#### What to work on
How many lines below hold "void"? Answer with only the number.

┄┄┄┄┄┄

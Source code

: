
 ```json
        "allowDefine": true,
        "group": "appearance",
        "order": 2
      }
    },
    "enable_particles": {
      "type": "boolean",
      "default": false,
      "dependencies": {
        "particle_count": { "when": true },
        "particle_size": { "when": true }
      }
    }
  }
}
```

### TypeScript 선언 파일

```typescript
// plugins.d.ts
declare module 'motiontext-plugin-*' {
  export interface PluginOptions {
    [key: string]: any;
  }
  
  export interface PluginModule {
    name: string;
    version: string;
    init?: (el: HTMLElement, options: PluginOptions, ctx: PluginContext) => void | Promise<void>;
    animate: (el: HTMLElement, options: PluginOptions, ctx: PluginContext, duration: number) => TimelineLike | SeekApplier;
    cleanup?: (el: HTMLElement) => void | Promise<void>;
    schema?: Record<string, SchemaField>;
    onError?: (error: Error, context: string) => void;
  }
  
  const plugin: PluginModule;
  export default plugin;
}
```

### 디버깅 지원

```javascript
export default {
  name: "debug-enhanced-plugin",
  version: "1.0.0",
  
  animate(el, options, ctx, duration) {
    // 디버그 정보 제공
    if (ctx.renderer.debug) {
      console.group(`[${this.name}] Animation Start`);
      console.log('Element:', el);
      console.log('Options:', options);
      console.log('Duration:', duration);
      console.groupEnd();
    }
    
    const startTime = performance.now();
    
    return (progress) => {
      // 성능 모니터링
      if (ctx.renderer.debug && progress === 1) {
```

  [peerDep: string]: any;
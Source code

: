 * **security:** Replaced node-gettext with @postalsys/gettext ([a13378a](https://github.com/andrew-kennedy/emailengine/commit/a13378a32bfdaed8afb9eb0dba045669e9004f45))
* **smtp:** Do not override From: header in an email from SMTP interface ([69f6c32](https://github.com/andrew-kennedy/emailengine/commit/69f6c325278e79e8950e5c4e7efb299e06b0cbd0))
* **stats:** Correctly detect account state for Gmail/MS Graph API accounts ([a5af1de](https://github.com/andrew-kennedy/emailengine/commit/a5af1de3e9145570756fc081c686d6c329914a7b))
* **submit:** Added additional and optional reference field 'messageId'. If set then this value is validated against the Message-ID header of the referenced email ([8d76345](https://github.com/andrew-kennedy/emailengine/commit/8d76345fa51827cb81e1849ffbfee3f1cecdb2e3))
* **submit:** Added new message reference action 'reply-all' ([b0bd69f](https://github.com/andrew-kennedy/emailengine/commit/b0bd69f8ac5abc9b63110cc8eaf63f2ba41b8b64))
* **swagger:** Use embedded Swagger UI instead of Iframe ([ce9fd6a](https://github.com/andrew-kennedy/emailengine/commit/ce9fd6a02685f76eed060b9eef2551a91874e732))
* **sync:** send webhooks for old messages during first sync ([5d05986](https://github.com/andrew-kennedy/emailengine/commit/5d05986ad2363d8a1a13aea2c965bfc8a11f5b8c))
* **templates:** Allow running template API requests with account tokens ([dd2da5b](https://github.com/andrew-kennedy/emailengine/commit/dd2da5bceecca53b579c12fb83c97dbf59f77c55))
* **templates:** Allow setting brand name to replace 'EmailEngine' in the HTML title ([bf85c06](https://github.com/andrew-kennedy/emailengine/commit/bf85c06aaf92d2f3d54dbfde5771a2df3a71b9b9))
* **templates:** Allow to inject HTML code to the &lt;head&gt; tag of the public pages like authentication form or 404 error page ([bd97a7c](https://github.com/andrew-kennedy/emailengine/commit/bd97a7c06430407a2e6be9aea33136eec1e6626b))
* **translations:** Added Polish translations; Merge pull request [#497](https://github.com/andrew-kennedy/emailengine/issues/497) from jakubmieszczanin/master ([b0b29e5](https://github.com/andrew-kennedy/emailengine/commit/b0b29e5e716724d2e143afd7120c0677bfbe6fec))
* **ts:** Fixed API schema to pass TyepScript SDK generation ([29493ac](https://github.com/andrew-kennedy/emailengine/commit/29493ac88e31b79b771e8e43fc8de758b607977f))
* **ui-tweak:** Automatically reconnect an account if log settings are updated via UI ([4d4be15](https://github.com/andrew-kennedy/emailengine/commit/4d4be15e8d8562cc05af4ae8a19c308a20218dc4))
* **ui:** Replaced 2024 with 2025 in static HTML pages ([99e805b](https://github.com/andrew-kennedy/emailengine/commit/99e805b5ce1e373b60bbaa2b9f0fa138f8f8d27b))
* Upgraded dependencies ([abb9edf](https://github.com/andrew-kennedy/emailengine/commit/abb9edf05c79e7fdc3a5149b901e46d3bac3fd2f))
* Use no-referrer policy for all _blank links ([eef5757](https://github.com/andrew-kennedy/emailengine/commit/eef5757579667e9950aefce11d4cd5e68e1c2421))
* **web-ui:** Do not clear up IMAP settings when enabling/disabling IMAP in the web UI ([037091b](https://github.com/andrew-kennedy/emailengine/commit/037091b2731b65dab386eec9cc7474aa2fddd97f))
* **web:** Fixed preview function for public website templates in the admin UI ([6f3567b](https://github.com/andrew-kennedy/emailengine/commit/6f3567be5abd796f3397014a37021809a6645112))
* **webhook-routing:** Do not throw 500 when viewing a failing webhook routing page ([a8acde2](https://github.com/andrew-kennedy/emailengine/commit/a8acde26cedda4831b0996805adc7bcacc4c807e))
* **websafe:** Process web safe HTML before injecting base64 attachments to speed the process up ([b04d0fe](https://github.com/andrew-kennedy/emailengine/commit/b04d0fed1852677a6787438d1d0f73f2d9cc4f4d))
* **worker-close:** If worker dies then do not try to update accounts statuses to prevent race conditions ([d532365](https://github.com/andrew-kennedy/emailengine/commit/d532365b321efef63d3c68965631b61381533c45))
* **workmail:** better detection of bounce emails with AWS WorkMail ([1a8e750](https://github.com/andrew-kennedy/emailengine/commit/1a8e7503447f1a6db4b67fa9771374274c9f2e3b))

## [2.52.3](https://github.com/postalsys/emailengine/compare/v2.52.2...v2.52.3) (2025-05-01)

┄┄┄┄┄┄

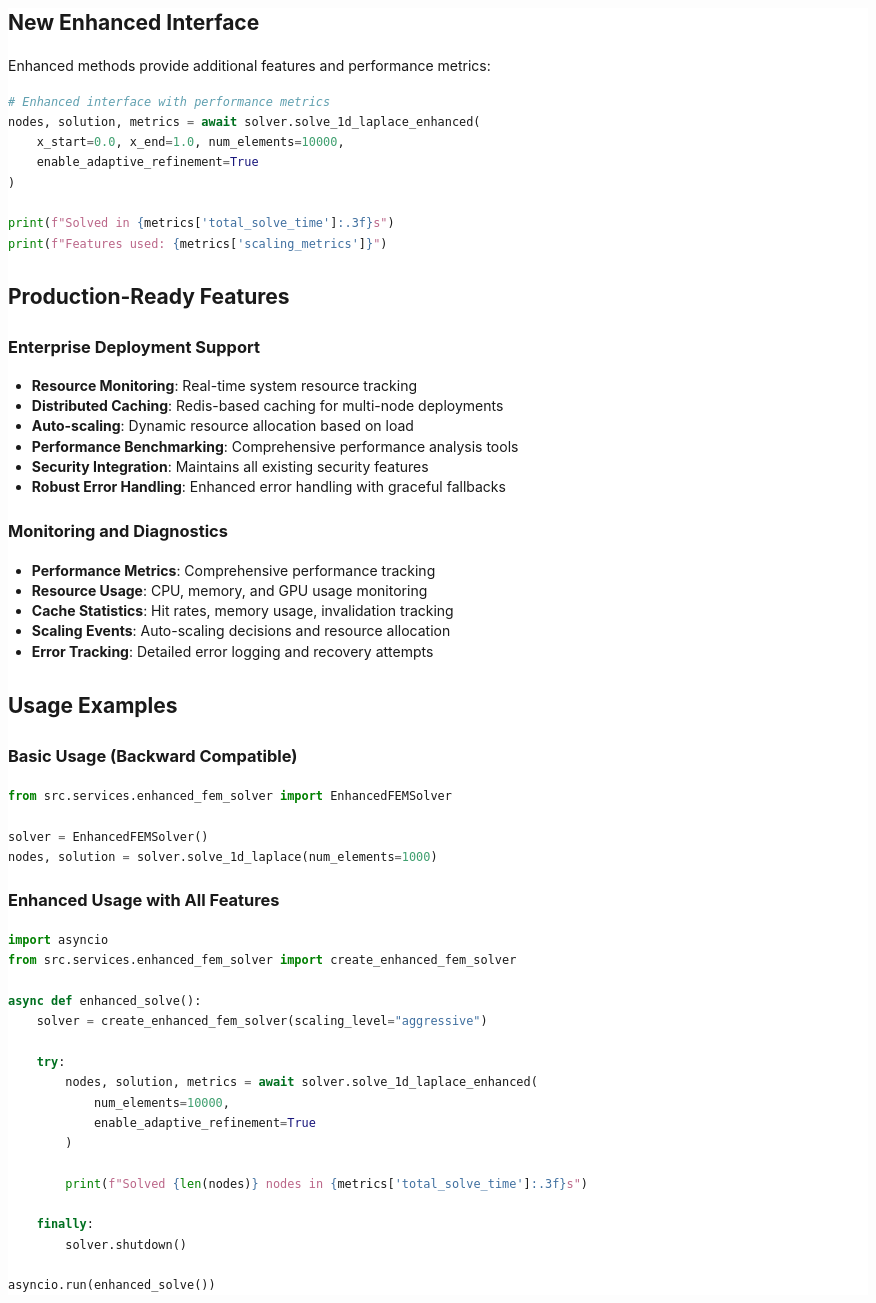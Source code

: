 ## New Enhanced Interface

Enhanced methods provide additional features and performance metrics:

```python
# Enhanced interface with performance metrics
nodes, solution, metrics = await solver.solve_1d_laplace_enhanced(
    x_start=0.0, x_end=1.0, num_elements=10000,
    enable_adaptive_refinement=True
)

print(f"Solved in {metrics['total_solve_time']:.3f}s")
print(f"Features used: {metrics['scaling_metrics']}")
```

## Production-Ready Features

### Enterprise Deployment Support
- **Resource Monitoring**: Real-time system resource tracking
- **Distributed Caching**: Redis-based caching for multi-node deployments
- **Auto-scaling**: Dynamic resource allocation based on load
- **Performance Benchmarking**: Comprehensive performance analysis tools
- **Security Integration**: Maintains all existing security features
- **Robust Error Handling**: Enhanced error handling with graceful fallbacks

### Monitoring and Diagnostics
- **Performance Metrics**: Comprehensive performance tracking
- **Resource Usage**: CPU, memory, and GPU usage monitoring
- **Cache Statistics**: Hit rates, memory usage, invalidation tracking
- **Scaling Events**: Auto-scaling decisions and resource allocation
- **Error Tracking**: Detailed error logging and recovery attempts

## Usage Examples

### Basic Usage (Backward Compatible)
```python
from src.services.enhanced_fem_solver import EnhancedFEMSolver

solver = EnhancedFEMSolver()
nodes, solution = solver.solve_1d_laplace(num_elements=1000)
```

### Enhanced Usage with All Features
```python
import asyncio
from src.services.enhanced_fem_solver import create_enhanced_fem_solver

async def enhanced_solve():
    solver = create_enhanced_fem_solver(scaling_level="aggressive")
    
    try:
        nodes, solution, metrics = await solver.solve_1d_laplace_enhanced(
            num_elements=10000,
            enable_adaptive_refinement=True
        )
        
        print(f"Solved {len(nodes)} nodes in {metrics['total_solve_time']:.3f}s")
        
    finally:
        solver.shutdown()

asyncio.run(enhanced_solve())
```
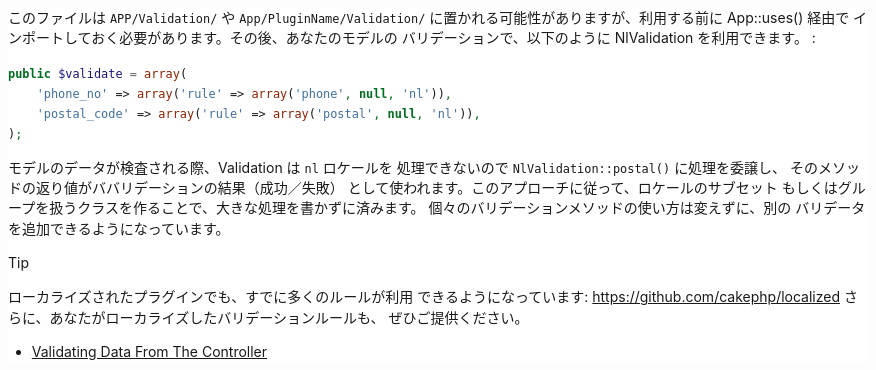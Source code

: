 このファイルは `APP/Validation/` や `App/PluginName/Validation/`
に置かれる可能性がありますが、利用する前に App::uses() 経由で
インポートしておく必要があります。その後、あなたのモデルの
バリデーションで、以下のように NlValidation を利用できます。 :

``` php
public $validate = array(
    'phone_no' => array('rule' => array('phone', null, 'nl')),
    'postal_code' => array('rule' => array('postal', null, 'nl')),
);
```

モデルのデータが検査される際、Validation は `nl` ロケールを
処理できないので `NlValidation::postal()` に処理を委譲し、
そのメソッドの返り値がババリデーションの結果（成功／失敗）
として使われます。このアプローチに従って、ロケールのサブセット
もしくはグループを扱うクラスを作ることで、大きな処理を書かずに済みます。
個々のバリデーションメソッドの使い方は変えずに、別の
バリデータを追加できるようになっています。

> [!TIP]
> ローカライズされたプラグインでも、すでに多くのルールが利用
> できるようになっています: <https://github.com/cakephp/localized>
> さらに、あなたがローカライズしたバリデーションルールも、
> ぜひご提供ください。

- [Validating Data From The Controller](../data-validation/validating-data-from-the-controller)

┄┄┄┄┄┄

#### Output of the exercise
3